Saved data entries:
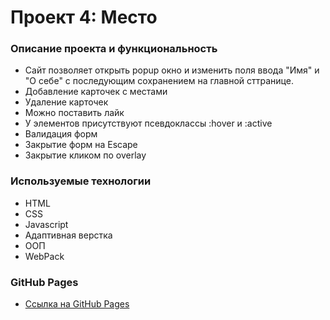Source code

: # Проект 4: Место

### Описание проекта и функциональность

* Сайт позволяет открыть popup окно и изменить поля ввода "Имя" и "О себе" с последующим
сохранением на главной сттранице.
* Добавление карточек с местами
* Удаление карточек
* Можно поставить лайк
* У элементов присутствуют  псевдоклассы :hover и :active
* Валидация форм
* Закрытие форм на Escape
* Закрытие кликом по overlay

### Используемые технологии
* HTML
* CSS
* Javascript
* Адаптивная верстка
* ООП
* WebPack

### GitHub Pages

* [Ссылка на GitHub Pages](https://artemtishenko.github.io/mesto/)

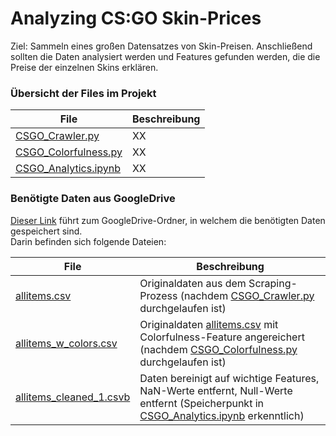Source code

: # Analyzing CS:GO Skin-Prices
Ziel: Sammeln eines großen Datensatzes von Skin-Preisen. Anschließend sollten die Daten analysiert werden und Features gefunden werden, die die Preise der einzelnen Skins erklären.


### Übersicht der Files im Projekt
| File | Beschreibung |
| --- | --- |
| [CSGO_Crawler.py](https://github.com/princessivy/Analyzing_CSGO_SkinPrices/blob/main/CSGO_Crawler.py) | XX |
| [CSGO_Colorfulness.py](https://github.com/princessivy/Analyzing_CSGO_SkinPrices/blob/main/CSGO_Colorfulness.py) | XX |
| [CSGO_Analytics.ipynb](https://github.com/princessivy/Analyzing_CSGO_SkinPrices/blob/main/CSGO_Analytics.ipynb) | XX |
  
    
      
        


### Benötigte Daten aus GoogleDrive
[Dieser Link](https://drive.google.com/drive/folders/1jo_B2uZqdP_QrxFDANSfYoqUNVIo9V4e?usp=sharing) führt zum GoogleDrive-Ordner, in welchem die benötigten Daten gespeichert sind.  
Darin befinden sich folgende Dateien:


| File | Beschreibung |
| --- | --- |
| [allitems.csv](https://drive.google.com/file/d/12HyWiR1LFt9Jpp1zG0RlbUeI-FhVsT4F/view?usp=sharing) | Originaldaten aus dem Scraping-Prozess (nachdem [CSGO_Crawler.py](https://github.com/princessivy/Analyzing_CSGO_SkinPrices/blob/main/CSGO_Crawler.py) durchgelaufen ist) |
| [allitems_w_colors.csv](https://drive.google.com/file/d/1-FDwI__Ci8fGxpFblqMqJw8hknOLNInT/view?usp=sharing) | Originaldaten [allitems.csv](https://drive.google.com/file/d/12HyWiR1LFt9Jpp1zG0RlbUeI-FhVsT4F/view?usp=sharing) mit Colorfulness-Feature angereichert (nachdem [CSGO_Colorfulness.py](https://github.com/princessivy/Analyzing_CSGO_SkinPrices/blob/main/CSGO_Colorfulness.py) durchgelaufen ist) |
| [allitems_cleaned_1.csvb](https://drive.google.com/file/d/1-FK57NE42ojNiG0hu5YXMC9iK-KmmZ0n/view?usp=sharing) | Daten bereinigt auf wichtige Features, NaN-Werte entfernt, Null-Werte entfernt (Speicherpunkt in [CSGO_Analytics.ipynb](https://github.com/princessivy/Analyzing_CSGO_SkinPrices/blob/main/CSGO_Analytics.ipynb) erkenntlich) |
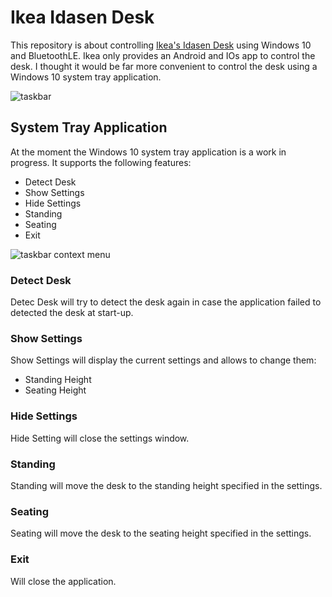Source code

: # Ikea Idasen Desk
This repository is about controlling [Ikea's Idasen Desk](https://www.ikea.com/au/en/p/idasen-desk-sit-stand-black-dark-grey-s29280991/) using Windows 10 and BluetoothLE. Ikea only provides an Android and IOs app to control the desk. I thought it would be far more convenient to control the desk using a Windows 10 system tray application.  

![taskbar](https://github.com/tschroedter/idasen-desk/tree/main/docs/images/Taskbar.png)

## System Tray Application
At the moment the Windows 10 system tray application is a work in progress. It supports the following features:
- Detect Desk
- Show Settings
- Hide Settings
- Standing
- Seating
- Exit

![taskbar context menu](https://github.com/tschroedter/idasen-desk/tree/main/docs/images/Taskbar%20Context%20Menu.png)

### Detect Desk
Detec Desk will try to detect the desk again in case the application failed to detected the desk at start-up.

### Show Settings
Show Settings will display the current settings and allows to change them:
- Standing Height
- Seating Height

### Hide Settings
Hide Setting will close the settings window.

### Standing
Standing will move the desk to the standing height specified in the settings.

### Seating
Seating will move the desk to the seating height specified in the settings.

### Exit
Will close the application.
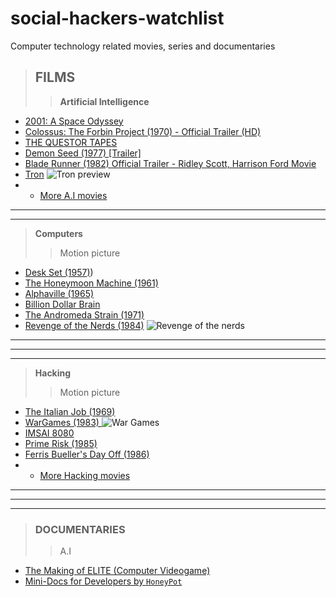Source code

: # social-hackers-watchlist
Computer technology related movies, series and documentaries

> ## FILMS
> 
>> **Artificial Intelligence** 
- [2001: A Space Odyssey](https://www.youtube.com/watch?v=m4WYPVipZpQ&list=PLawr1rgf_CvSiNsWPbLOOrMKbcZRHJud7)
- [Colossus: The Forbin Project (1970) - Official Trailer (HD)](https://www.youtube.com/watch?v=kyOEwiQhzMI)
-  [THE QUESTOR TAPES](https://www.youtube.com/watch?v=Oy9XCtAkNEM&list=PLQqiaRaQWB8Qq_VI6mSrmtRiOW5jx-ry-)
-  [Demon Seed (1977) [Trailer]](https://www.youtube.com/watch?v=b4jWyyhyxSg)
-  [Blade Runner (1982) Official Trailer - Ridley Scott, Harrison Ford Movie](https://www.youtube.com/watch?v=eogpIG53Cis)
-  [Tron](https://www.youtube.com/watch?v=Sctu7IU1OBY)
  ![Tron preview](Tron_poster.jpg)
  - - [More A.I movies](https://en.wikipedia.org/wiki/List_of_films_about_computers)
  ---
  ---
> **Computers**
>
>> Motion picture
-  [Desk Set (1957)](https://www.youtube.com/results?search_query=desk+set+(1957)))
-  [The Honeymoon Machine (1961)](https://www.youtube.com/results?search_query=alphaville+(1965))
-  [Alphaville (1965)]()
-  [Billion Dollar Brain ](https://www.youtube.com/results?search_query=billion+dollar+brain)
-  [The Andromeda Strain (1971)](https://www.youtube.com/results?search_query=the+andromeda+strain+(1971)+trailer)
-  [Revenge of the Nerds (1984)](https://www.youtube.com/results?search_query=revenge+of+the+nerds+(1984))
  ![Revenge of the nerds](847aaca2f00b50a61ae06ecd1ee223077afe87fe.jpg)
  ---
  ---
  ---
  >**Hacking**
  >
>>Motion picture
-  [The Italian Job (1969)](https://www.youtube.com/results?search_query=The+Italian+Job+(1969))
-  [WarGames (1983) ](https://www.youtube.com/results?search_query=wargames+(1983)+trailer)
  ![War Games](220px-Wargames.jpg)
- [IMSAI 8080](https://www.youtube.com/results?search_query=IMSAI+8080+)
-  [Prime Risk (1985)](https://www.youtube.com/results?search_query=Prime+Risk+(1985))
-  [Ferris Bueller's Day Off (1986)](https://www.youtube.com/results?search_query=Ferris+Bueller%27s+Day+Off+(1986))
- - [More Hacking movies](https://en.wikipedia.org/wiki/List_of_films_about_computers)

---
---
---
> ### DOCUMENTARIES
>> A.I
- [ The Making of ELITE (Computer Videogame) ](https://www.youtube.com/watch?v=GpWoF5uVgbA)
- [ Mini-Docs for Developers by `HoneyPot`](https://www.youtube.com/playlist?list=PLtEPUaeDclktnuAOjeCYhEOnEqeOlt4Nq)
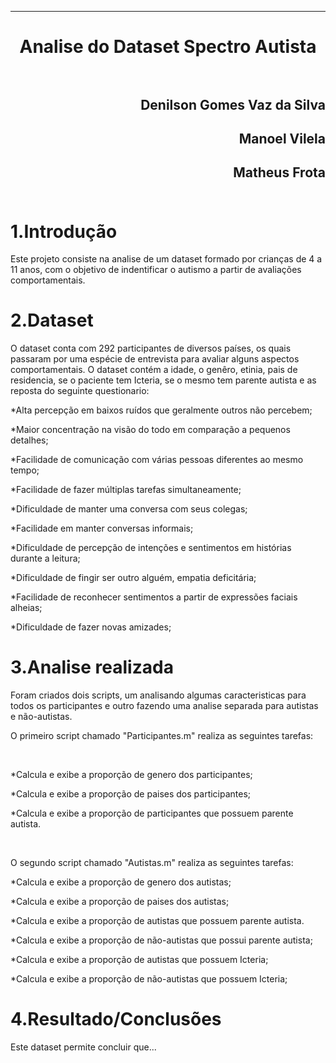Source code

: ﻿***
<h1 align="center" > Analise do Dataset Spectro Autista

<br>
<br>

<h2 align="right">Denilson Gomes Vaz da Silva<br>
<h2 align="right">Manoel Vilela<br>
<h2 align="right">Matheus Frota<br>
<br>

1.Introdução
==========

<p>Este projeto consiste na analise de um dataset formado por crianças de 4 a 11 anos, com o objetivo de indentificar o autismo a partir de avaliações comportamentais.<p/>

2.Dataset
==========

<p>O dataset conta com 292 participantes de diversos países, os quais passaram por uma espécie de entrevista para avaliar alguns aspectos comportamentais. O dataset contém a idade, o genêro, etinia, pais de residencia, se o paciente tem Icteria, se o mesmo tem parente autista e as reposta do seguinte questionario:<p/>

<p>*Alta percepção em baixos ruídos que geralmente outros não percebem;<p/>
<p>*Maior concentração na visão do todo em comparação a pequenos detalhes;<p/>
<p>*Facilidade de comunicação com várias pessoas diferentes ao mesmo tempo;<p/>
<p>*Facilidade de fazer múltiplas tarefas simultaneamente;<p/>
<p>*Dificuldade de manter uma conversa com seus colegas;<p/>
<p>*Facilidade em manter conversas informais;<p/>
<p>*Dificuldade de percepção de intenções e sentimentos em histórias durante a leitura;<p/>
<p>*Dificuldade de fingir ser outro alguém, empatia deficitária;<p/>
<p>*Facilidade de reconhecer sentimentos a partir de expressões faciais alheias;<p/>
<p>*Dificuldade de fazer novas amizades;<p/>

3.Analise realizada
==========

<p>Foram criados dois scripts, um analisando algumas caracteristicas para todos os participantes e outro fazendo uma analise separada para autistas e não-autistas.<p/>

<p>O primeiro script chamado "Participantes.m" realiza as seguintes tarefas:<p/>
<br>

<p>*Calcula e exibe a proporção de genero dos participantes;<p/>
<p>*Calcula e exibe a proporção de paises dos participantes;<p/>
<p>*Calcula e exibe a proporção de participantes que possuem parente autista.<p/>

<br>
<p>O segundo script chamado "Autistas.m" realiza as seguintes tarefas:<p/>

<p>*Calcula e exibe a proporção de genero dos autistas;<p/>
<p>*Calcula e exibe a proporção de paises dos autistas;<p/>
<p>*Calcula e exibe a proporção de autistas que possuem parente autista.<p/>
<p>*Calcula e exibe a proporção de não-autistas que possui parente autista;<p/>
<p>*Calcula e exibe a proporção de autistas que possuem Icteria;<p/>
<p>*Calcula e exibe a proporção de não-autistas que possuem Icteria;<p/>

4.Resultado/Conclusões
==========

<p>Este dataset permite concluir que...<p/>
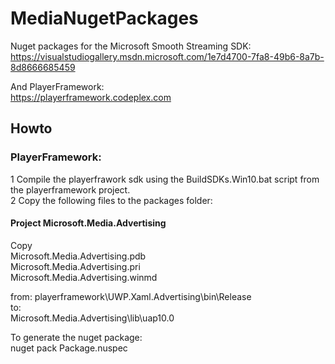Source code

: # MediaNugetPackages
Nuget packages for the Microsoft Smooth Streaming SDK:  
https://visualstudiogallery.msdn.microsoft.com/1e7d4700-7fa8-49b6-8a7b-8d8666685459

And PlayerFramework:  
https://playerframework.codeplex.com  

## Howto
### PlayerFramework:
1 Compile the playerfrawork sdk using the BuildSDKs.Win10.bat script from the playerframework project.  
2 Copy the following files to the packages folder:

#### Project Microsoft.Media.Advertising  
Copy  
Microsoft.Media.Advertising.pdb  
Microsoft.Media.Advertising.pri  
Microsoft.Media.Advertising.winmd  

from: 
playerframework\UWP.Xaml.Advertising\bin\Release  
to:  
Microsoft.Media.Advertising\lib\uap10.0

To generate the nuget package:  
nuget pack Package.nuspec
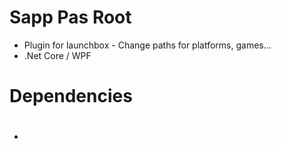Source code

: # Sapp Pas Root
- Plugin for launchbox - Change paths for platforms, games...
- .Net Core / WPF 

# Dependencies

#
- 
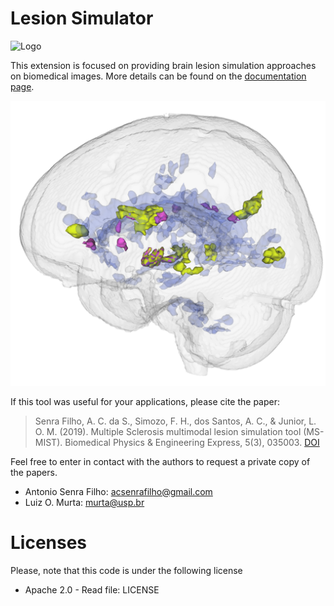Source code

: # Lesion Simulator

![Logo](https://github.com/CSIM-Toolkits/Slicer-LesionSimulatorExtension/blob/main/LesionSimulator.png)

This extension is focused on providing brain lesion simulation approaches on biomedical images. More details can be found on the [documentation page](https://slicer-lesionsimulatorextension.readthedocs.io/en/latest/).

![Logo](https://github.com/CSIM-Toolkits/Slicer-LesionSimulatorExtension/blob/main/docs/assets/3DLesionsOverlay.png)

If this tool was useful for your applications, please cite the paper:

> Senra Filho, A. C. da S., Simozo, F. H., dos Santos, A. C., & Junior, L. O. M. (2019). Multiple Sclerosis multimodal lesion simulation tool (MS-MIST). Biomedical Physics & Engineering Express, 5(3), 035003. [DOI](https://doi.org/10.1088/2057-1976/ab08fc)

Feel free to enter in contact with the authors to request a private copy of the papers.
* Antonio Senra Filho: acsenrafilho@gmail.com
* Luiz O. Murta: murta@usp.br

# Licenses

Please, note that this code is under the following license

 * Apache 2.0 - Read file: LICENSE
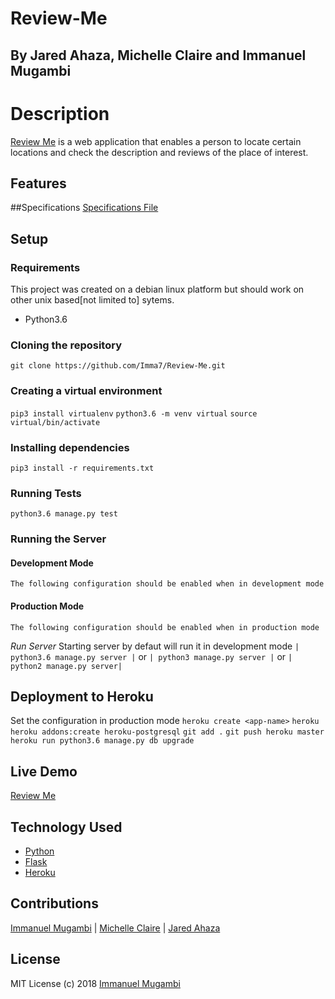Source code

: # Review-Me

## By Jared Ahaza, Michelle Claire and Immanuel Mugambi

# Description
[Review Me](https://github.com/Imma7/Review-Me.git) is a web application that enables a person to locate certain locations and check the description and reviews of the place of interest. 



## Features

##Specifications
[Specifications File](https://github.com/Imma7/Review-Me/blob/master/specs.md)

## Setup

### Requirements
This project was created on a debian linux platform but should work on other unix based[not limited to] sytems.

+ Python3.6

### Cloning the repository 
`git clone https://github.com/Imma7/Review-Me.git`

### Creating a virtual environment
`pip3 install virtualenv`
`python3.6 -m venv virtual`
`source virtual/bin/activate`

### Installing dependencies
`pip3 install -r requirements.txt`

### Running Tests
`python3.6 manage.py test`

### Running the Server
#### Development Mode
`The following configuration should be enabled when in development mode`


#### Production Mode
`The following configuration should be enabled when in production mode`


*Run Server*
Starting server by defaut will run it in development mode
`| python3.6 manage.py server |` or `| python3 manage.py server |` or `| python2 manage.py server|`

## Deployment to Heroku
Set the configuration in production mode 
` heroku create <app-name> `
` heroku heroku addons:create heroku-postgresql `
` git add . `
` git push heroku master `
` heroku run python3.6 manage.py db upgrade `


## Live Demo
[Review Me](https://reveiwme.herokuapp.com/)

## Technology Used
+ [Python](https://www.python.org)
+ [Flask](http://flask.pocoo.org/)
+ [Heroku](https://dashboard.heroku.com/apps)


## Contributions
[Immanuel Mugambi](https://github.com/Imma7) | [Michelle Claire](https://github.com/Monroe100) | [Jared Ahaza](https://github.com/JaredAhaza)

## License
MIT License (c) 2018 [Immanuel Mugambi](https://github.com/Imma7) 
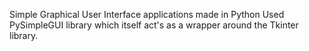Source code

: Simple Graphical User Interface applications made in Python
Used PySimpleGUI library which itself act's as a wrapper around the Tkinter library.
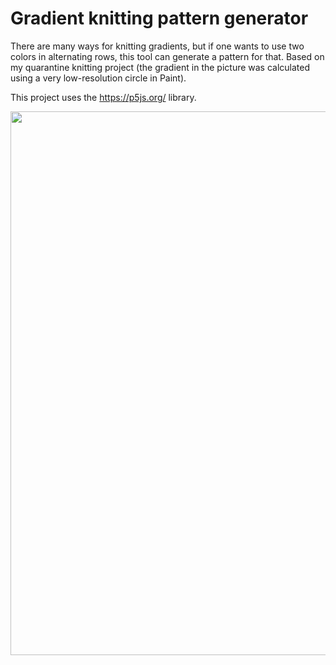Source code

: # Gradient knitting pattern generator

There are many ways for knitting gradients, but if one wants to use two colors in alternating rows, this tool can generate a pattern for that. Based on my quarantine knitting project (the gradient in the picture was calculated using a very low-resolution circle in Paint).

This project uses the https://p5js.org/ library.

 <img src="https://github.com/zsofi-gagyi/zsofi-gagyi.github.io/blob/main/blueKnit.png" width="870px"></img>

* Exercise instructions: Both ends included, copy word for word the lines from the top of the entries above through the line with "### Benötigte Daten aus GoogleDrive". No pictures.

* Response below:
Source code

: # Проект 4: Место

### Описание проекта и функциональность

* Сайт позволяет открыть popup окно и изменить поля ввода "Имя" и "О себе" с последующим
сохранением на главной сттранице.
* Добавление карточек с местами
* Удаление карточек
* Можно поставить лайк
* У элементов присутствуют  псевдоклассы :hover и :active
* Валидация форм
* Закрытие форм на Escape
* Закрытие кликом по overlay

### Используемые технологии
* HTML
* CSS
* Javascript
* Адаптивная верстка
* ООП
* WebPack

### GitHub Pages

* [Ссылка на GitHub Pages](https://artemtishenko.github.io/mesto/)

Source code

: # Analyzing CS:GO Skin-Prices
Ziel: Sammeln eines großen Datensatzes von Skin-Preisen. Anschließend sollten die Daten analysiert werden und Features gefunden werden, die die Preise der einzelnen Skins erklären.


### Übersicht der Files im Projekt
| File | Beschreibung |
| --- | --- |
| [CSGO_Crawler.py](https://github.com/princessivy/Analyzing_CSGO_SkinPrices/blob/main/CSGO_Crawler.py) | XX |
| [CSGO_Colorfulness.py](https://github.com/princessivy/Analyzing_CSGO_SkinPrices/blob/main/CSGO_Colorfulness.py) | XX |
| [CSGO_Analytics.ipynb](https://github.com/princessivy/Analyzing_CSGO_SkinPrices/blob/main/CSGO_Analytics.ipynb) | XX |
  
    
      
        


### Benötigte Daten aus GoogleDrive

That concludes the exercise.